- [EXERCISE INSTRUCTIONS]:
Leave every picture out and give back the lines below from the first through the line that holds "Definition of projects", exactly as written.

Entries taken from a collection

= Beginning of Section =

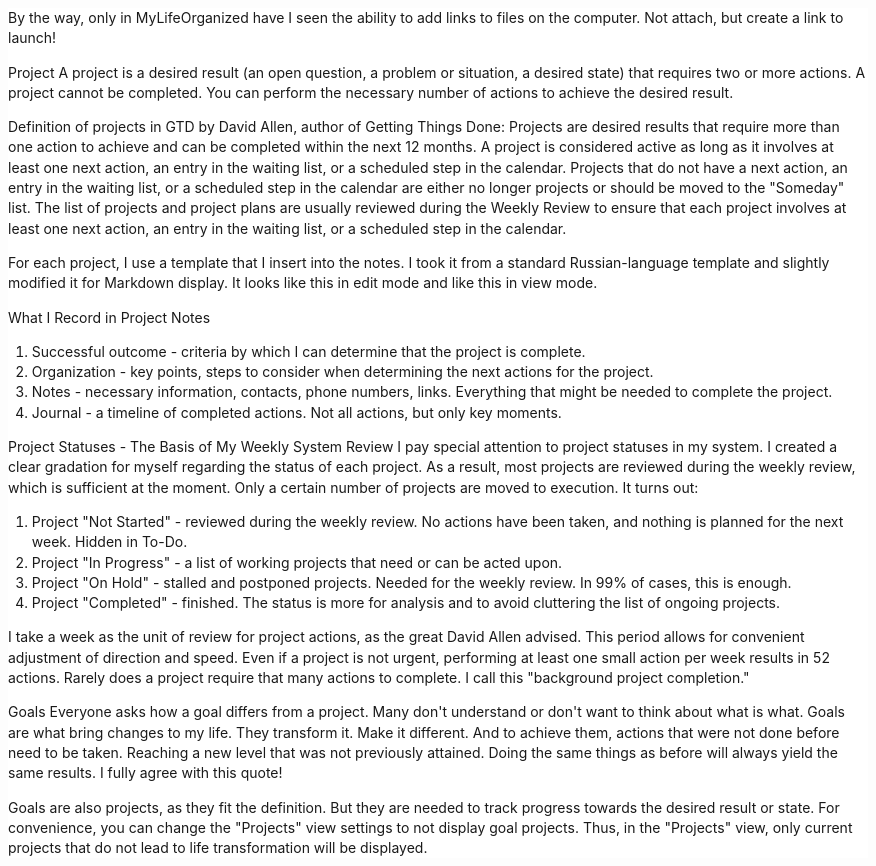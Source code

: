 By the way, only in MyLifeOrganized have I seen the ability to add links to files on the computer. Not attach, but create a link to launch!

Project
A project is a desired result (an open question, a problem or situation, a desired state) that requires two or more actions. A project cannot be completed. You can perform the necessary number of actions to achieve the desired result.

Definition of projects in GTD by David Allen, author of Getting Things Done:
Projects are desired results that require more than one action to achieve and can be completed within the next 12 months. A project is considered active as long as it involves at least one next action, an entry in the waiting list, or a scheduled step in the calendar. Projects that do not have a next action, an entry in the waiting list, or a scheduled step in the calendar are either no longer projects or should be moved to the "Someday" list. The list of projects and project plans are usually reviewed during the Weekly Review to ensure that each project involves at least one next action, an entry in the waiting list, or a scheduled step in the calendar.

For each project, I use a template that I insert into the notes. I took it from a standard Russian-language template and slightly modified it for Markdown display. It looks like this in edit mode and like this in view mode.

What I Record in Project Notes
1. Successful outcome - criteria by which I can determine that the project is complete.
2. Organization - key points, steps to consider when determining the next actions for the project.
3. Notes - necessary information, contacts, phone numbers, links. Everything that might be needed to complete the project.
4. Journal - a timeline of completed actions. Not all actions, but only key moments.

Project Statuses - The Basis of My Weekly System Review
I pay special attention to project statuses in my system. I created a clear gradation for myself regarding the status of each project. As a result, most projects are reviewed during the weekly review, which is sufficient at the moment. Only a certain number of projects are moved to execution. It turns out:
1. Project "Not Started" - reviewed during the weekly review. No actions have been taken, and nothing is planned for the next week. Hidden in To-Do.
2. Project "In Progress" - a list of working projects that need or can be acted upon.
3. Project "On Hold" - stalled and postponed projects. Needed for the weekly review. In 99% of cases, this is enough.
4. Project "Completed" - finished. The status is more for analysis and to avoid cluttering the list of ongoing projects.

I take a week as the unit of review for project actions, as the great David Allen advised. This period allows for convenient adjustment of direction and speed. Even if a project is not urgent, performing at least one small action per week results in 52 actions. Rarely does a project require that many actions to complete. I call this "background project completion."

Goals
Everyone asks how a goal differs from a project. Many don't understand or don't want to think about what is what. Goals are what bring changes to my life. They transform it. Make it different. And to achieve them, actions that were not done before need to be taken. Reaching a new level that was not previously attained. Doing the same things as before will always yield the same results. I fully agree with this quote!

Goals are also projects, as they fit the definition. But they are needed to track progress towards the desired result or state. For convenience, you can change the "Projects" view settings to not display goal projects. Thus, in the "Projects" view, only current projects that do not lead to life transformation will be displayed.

= End of Section =

- [SOLUTION TO THIS TASK]:
Source code

: By the way, only in MyLifeOrganized have I seen the ability to add links to files on the computer. Not attach, but create a link to launch!

Project
A project is a desired result (an open question, a problem or situation, a desired state) that requires two or more actions. A project cannot be completed. You can perform the necessary number of actions to achieve the desired result.

Definition of projects in GTD by David Allen, author of Getting Things Done:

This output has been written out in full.